Though the attempt was to use the Beta test as an intelligence test comparable to the Alpha but freed of influences of literacy and the English language, examination of the subtests in (Figure 4) reveals major differences between the Alpha and Beta tests both in terms of the knowledge called for and the information processing skills involved in processing graphically presented information.
As noted in the discussion of the developmental model of literacy (Figure 2, p. 6) there are two main aspects to literacy. On the one hand, literacy involves the use of graphics technology to produce a second signaling system for speech. That is, the written language is a graphical representation of the spoken language to a large degree.
However, the second major aspect of literacy is the use of the elements of graphics technology - light, space, and permanence - to produce graphic devices to be used in information processing for problem solving, reasoning, and communicating. In the subtests of the Beta test, it is clear that literacy as the use of graphics technology for problem solving and reasoning is included in every subtest.
Test 1: Maze, requires looking at the graphically represented maze while reasoning about the path to be taken.
Test 2: Cube Analysis, requires counting cubes in the graphic representation and this combines the use of graphics information with knowledge of the language of arithmetic for counting
Test 3: X-O Series, requires reading graphic displays in left to right sequences while reasoning in working memory.
Test 4: Digit Symbol, requires scanning the upper number and graphic symbols, holding them in working memory while scanning the lower numbers and then producing the appropriate mark to match the graphic symbol to the number.
Test 5: Number Checking, is similar to Test 4 in requiring scanning and matching of graphic symbols, this time in numeric forms.
Test 6: Picture Completion, clearly involves the scanning of graphic displays and the knowledge of the depicted objects to complete the picture.
Test 7: Geometrical Construction, involves studying in working memory the graphics information on the left and mentally rearranging it to construct the figure on the right.
From the foregoing analysis, it becomes clear that both the Alpha and Beta assessed cognitive skills with the concomitant use of literacy.

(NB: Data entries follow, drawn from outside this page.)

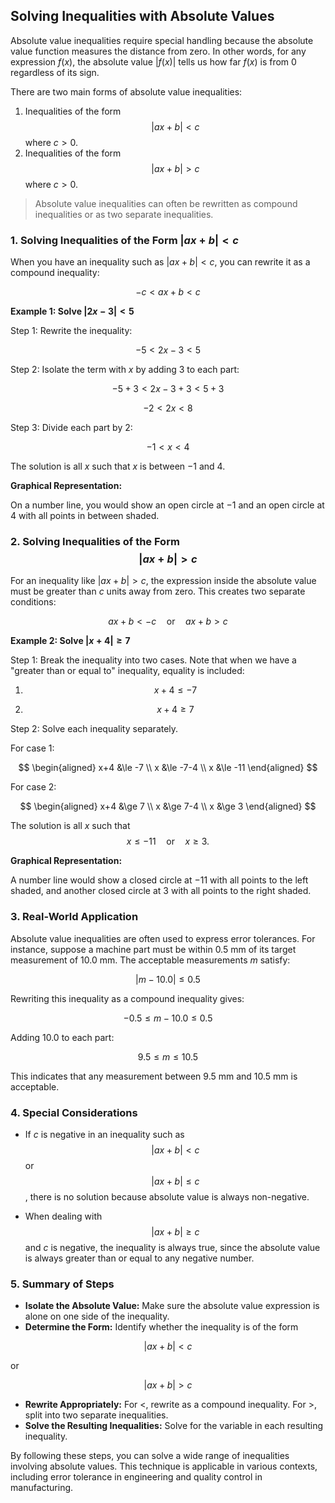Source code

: ## Solving Inequalities with Absolute Values

Absolute value inequalities require special handling because the absolute value function measures the distance from zero. In other words, for any expression $f(x)$, the absolute value $|f(x)|$ tells us how far $f(x)$ is from $0$ regardless of its sign.

There are two main forms of absolute value inequalities:

1. Inequalities of the form $$|ax+b| < c$$ where $c > 0$.
2. Inequalities of the form $$|ax+b| > c$$ where $c > 0$.

> Absolute value inequalities can often be rewritten as compound inequalities or as two separate inequalities.

### 1. Solving Inequalities of the Form $|ax+b| < c$

When you have an inequality such as $|ax+b| < c$, you can rewrite it as a compound inequality:

$$
-c < ax+b < c
$$

**Example 1: Solve $|2x-3| < 5$**

Step 1: Rewrite the inequality:

$$
-5 < 2x-3 < 5
$$

Step 2: Isolate the term with $x$ by adding $3$ to each part:

$$
-5 + 3 < 2x-3+3 < 5+3
$$

$$
-2 < 2x < 8
$$

Step 3: Divide each part by $2$:

$$
-1 < x < 4
$$

The solution is all $x$ such that $x$ is between $-1$ and $4$.

**Graphical Representation:**

On a number line, you would show an open circle at $-1$ and an open circle at $4$ with all points in between shaded.


### 2. Solving Inequalities of the Form $$|ax+b| > c$$

For an inequality like $|ax + b| > c$, the expression inside the absolute value must be greater than $c$ units away from zero. This creates two separate conditions:

$$
ax+b < -c \quad \text{or} \quad ax+b > c
$$

**Example 2: Solve $|x+4| \ge 7$**

Step 1: Break the inequality into two cases. Note that when we have a "greater than or equal to" inequality, equality is included:

1. $$x+4 \le -7$$

2. $$x+4 \ge 7$$

Step 2: Solve each inequality separately.

For case 1:

$$
\begin{aligned}
 x+4 &\le -7 \\
 x &\le -7-4 \\
 x &\le -11
\end{aligned}
$$

For case 2:

$$
\begin{aligned}
 x+4 &\ge 7 \\
 x &\ge 7-4 \\
 x &\ge 3
\end{aligned}
$$

The solution is all $x$ such that $$x \le -11 \quad \text{or} \quad x \ge 3.$$

**Graphical Representation:**

A number line would show a closed circle at $-11$ with all points to the left shaded, and another closed circle at $3$ with all points to the right shaded.


### 3. Real-World Application

Absolute value inequalities are often used to express error tolerances. For instance, suppose a machine part must be within $0.5$ mm of its target measurement of $10.0$ mm. The acceptable measurements $m$ satisfy:

$$
|m-10.0| \le 0.5
$$

Rewriting this inequality as a compound inequality gives:

$$
-0.5 \le m-10.0 \le 0.5
$$

Adding $10.0$ to each part:

$$
9.5 \le m \le 10.5
$$

This indicates that any measurement between $9.5$ mm and $10.5$ mm is acceptable.

### 4. Special Considerations

- If $c$ is negative in an inequality such as $$|ax+b| < c$$ or $$|ax+b| \le c$$, there is no solution because absolute value is always non-negative.

- When dealing with $$|ax+b| \ge c$$ and $c$ is negative, the inequality is always true, since the absolute value is always greater than or equal to any negative number.


### 5. Summary of Steps

- **Isolate the Absolute Value:** Make sure the absolute value expression is alone on one side of the inequality.
- **Determine the Form:** Identify whether the inequality is of the form

$$|ax+b| < c$$

or

$$|ax+b| > c$$


- **Rewrite Appropriately:** For $<$, rewrite as a compound inequality. For $>$, split into two separate inequalities.
- **Solve the Resulting Inequalities:** Solve for the variable in each resulting inequality.

By following these steps, you can solve a wide range of inequalities involving absolute values. This technique is applicable in various contexts, including error tolerance in engineering and quality control in manufacturing.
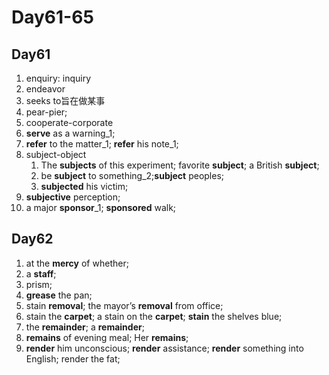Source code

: # Day61-65

## Day61

1. enquiry: inquiry
2. endeavor
3. seeks to旨在做某事
4. pear-pier;
5. cooperate-corporate
6. **serve** as a warning_1;
7. **refer** to the matter_1; **refer** his note_1;
8. subject-object
   1. The **subjects** of this experiment; favorite **subject**; a British **subject**;
   2. be **subject** to something_2;**subject** peoples;
   3. **subjected** his victim;
9. **subjective** perception;
10. a major **sponsor**_1;  **sponsored** walk;

## Day62

1. at the **mercy** of whether;
2. a **staff**;
3. prism;
4. **grease** the pan;
5. stain **removal**; the mayor’s **removal** from office;
6. stain the **carpet**; a stain on the **carpet**; **stain** the shelves blue;
7. the **remainder**; a **remainder**;
8. **remains** of evening meal; Her **remains**;
9. **render** him unconscious; **render** assistance; **render** something into English; render the fat;
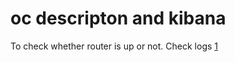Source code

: # oc descripton and kibana

To check whether router is up or not.
Check logs [1](https://gist.github.com/amitkumarj441/ea72cc53168d545303eaa1c6aa585b29)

That is, the ability to utilize graphic marks arrayed in various designs for information processing is common to both tests. The primary difference between the two tests is that the Alpha requires extensive reading defined in the developmental model as looking while languaging, while this is not required to any significant degree in the Beta test (though reading the letters and numbers of Tests 3, 4 and 5 permits some reading while languaging).
In turn, languaging of sentences requires the retrieval of semantic information from the knowledge base stored in long term memory to be used in working memory for comprehending the information being picked-up from the graphic display in the text of the test. In the Beta test, on the other hand, most of the information processing could be done in working memory without the need to locate and retrieve semantically encoded knowledge from the long term memory.
Inter-correlations among the Beta subtests ranged from a low of .41 for subtests 1 (Maze) and 5 (Number Checking) to a high of .75 for subtests 5 (Number Checking) and 4 (Digit Symbol). Perhaps the relatively high correlation of .75 for subtests 4 and 5 reflects the fact that both make extensive use of number reading (Yerkes, 1921, p. 155, Table 634).